Just because they are on the market doesn't make them legal. Before you start to tell people they are wrong maybe you ought to check you are right.


----------



## Greg88 (3 Sep 2019)

Phaeton said:


> Just because they are on the market doesn't make them legal. Before you start to tell people they are wrong maybe you ought to check you are right.



Fair play - either way; any advice on finding speed limiter thingy?


----------



## glasgowcyclist (3 Sep 2019)

Greg88 said:


> As it has pedals, and can be pedal powered, i dont see how it would be against the law.



Have you read the relevant legislation or is this just your gut feeling?


----------



## Greg88 (3 Sep 2019)

glasgowcyclist said:


> Have you read the relevant legislation or is this just your gut feeling?

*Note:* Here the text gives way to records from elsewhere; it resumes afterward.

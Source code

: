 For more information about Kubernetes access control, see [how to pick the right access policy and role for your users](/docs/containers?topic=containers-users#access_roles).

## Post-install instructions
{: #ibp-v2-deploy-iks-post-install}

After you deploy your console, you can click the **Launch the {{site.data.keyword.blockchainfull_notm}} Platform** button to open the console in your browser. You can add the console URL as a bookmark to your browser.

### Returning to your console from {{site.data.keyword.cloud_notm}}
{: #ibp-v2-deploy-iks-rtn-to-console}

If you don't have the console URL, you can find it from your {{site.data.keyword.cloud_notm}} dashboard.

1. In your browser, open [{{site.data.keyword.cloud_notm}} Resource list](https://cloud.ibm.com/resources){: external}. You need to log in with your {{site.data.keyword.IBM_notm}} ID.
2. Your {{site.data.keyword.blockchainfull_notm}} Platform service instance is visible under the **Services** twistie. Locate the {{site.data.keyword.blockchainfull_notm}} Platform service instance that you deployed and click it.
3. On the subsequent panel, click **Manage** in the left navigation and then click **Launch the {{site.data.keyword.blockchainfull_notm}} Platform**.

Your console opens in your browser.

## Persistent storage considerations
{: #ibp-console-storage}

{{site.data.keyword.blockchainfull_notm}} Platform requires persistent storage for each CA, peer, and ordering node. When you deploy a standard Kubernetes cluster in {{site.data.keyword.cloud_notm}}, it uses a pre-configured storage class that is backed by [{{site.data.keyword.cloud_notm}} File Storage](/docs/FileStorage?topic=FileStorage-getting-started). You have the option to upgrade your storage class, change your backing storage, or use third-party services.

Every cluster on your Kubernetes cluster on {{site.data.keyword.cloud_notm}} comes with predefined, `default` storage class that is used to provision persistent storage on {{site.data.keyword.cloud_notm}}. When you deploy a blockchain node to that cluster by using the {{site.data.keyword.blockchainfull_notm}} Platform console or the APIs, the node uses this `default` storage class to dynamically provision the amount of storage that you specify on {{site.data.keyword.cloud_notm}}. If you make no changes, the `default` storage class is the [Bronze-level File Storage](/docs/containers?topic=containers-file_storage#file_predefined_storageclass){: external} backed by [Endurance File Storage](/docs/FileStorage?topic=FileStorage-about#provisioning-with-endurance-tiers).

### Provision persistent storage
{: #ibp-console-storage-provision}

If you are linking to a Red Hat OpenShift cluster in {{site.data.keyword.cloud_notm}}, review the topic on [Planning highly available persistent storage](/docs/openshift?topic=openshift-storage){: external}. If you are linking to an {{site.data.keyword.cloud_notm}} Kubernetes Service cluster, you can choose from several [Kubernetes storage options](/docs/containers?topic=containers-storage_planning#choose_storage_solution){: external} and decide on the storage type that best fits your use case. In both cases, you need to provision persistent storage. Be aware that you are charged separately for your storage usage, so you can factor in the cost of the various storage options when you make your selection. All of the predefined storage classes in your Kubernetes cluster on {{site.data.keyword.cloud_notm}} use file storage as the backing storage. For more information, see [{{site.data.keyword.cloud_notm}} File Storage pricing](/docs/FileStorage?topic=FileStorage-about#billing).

No, ill be honest i havnt consulted any relevant legislation to see if its illegal to have a bike fully powered by electricity when she opts not to pedal. I presume from the fact that you mention it; its probably illegal. However; i'm willing to take the risk and shall look elsewhere for advice.

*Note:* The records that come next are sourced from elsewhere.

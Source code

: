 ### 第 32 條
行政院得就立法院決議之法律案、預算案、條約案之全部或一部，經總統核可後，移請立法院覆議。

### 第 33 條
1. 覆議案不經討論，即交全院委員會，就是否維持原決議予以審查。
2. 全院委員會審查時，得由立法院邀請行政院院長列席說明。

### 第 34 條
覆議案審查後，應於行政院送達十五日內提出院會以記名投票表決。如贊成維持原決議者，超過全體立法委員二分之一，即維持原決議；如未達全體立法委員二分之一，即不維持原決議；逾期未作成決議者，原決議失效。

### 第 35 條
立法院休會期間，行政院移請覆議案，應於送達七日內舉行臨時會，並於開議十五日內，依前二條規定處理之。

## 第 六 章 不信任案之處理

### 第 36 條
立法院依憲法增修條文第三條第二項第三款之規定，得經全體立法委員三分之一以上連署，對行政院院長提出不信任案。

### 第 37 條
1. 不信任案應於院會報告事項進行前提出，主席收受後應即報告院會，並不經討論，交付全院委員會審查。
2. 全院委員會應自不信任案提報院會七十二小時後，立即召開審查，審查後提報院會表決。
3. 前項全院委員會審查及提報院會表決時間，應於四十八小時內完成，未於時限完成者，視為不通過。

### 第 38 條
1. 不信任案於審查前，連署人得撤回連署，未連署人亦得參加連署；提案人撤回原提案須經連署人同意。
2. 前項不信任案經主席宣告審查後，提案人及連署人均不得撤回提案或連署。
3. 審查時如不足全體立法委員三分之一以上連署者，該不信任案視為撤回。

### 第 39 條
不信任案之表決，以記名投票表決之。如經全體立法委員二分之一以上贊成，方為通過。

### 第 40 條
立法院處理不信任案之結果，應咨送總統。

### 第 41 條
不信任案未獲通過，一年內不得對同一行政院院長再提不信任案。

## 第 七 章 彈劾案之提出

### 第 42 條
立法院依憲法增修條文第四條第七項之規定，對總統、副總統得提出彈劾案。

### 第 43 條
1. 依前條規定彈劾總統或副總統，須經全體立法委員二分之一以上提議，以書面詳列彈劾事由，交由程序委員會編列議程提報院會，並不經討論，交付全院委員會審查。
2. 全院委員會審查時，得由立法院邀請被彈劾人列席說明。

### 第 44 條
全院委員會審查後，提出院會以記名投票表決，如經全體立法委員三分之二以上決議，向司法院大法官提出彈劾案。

I can see, that perhaps this is not the best place to ask about finding the speed limiter to remedy the issue im facing with improving its performance.

Thanks for your time.

Swift edit: 


*What counts as an EAPC*
An EAPC must have pedals that can be used to propel it.

It must show either:


the power output
the manufacturer of the motor
It must also show either:


the battery’s voltage
the maximum speed of the bike
Its electric motor:


must have a maximum power output of 250 watts
should not be able to propel the bike when it’s travelling more than 15.5mph
An EAPC can have more than 2 wheels (for example, a tricycle).
_
From my understanding, An EAPC must have pedals that can be used to propel it. As the bicycle still has pedals, which can propel it, it cannot travel faster than 15.5mph under electric power and has a maximum power output of 250 watts, its still an EAPC. Despite wether its using battery power or not. Regardless of pedals; by your point - it could be considered taking your feet off the pedals whilst going along with a battery would be deemed "illegal". Feel free to correct me if you want, or point me towards further legislation. _


----------



## shingwell (3 Sep 2019)

Greg88 said:


> Hey Everyone - I bought one of these for my mum last night. Ive disconnected this connector under the seat to make the throttle work when not peddling. Is there a speed limiter on this thing; as it seems to only go about 6kmh (3mph?) when on throttle. Her old one, did about 10mph on throttle without peddling and this has the same spec near enough.
> 
> Could it be that the battery is only 45% charged and will pick up some oompf when fully charged?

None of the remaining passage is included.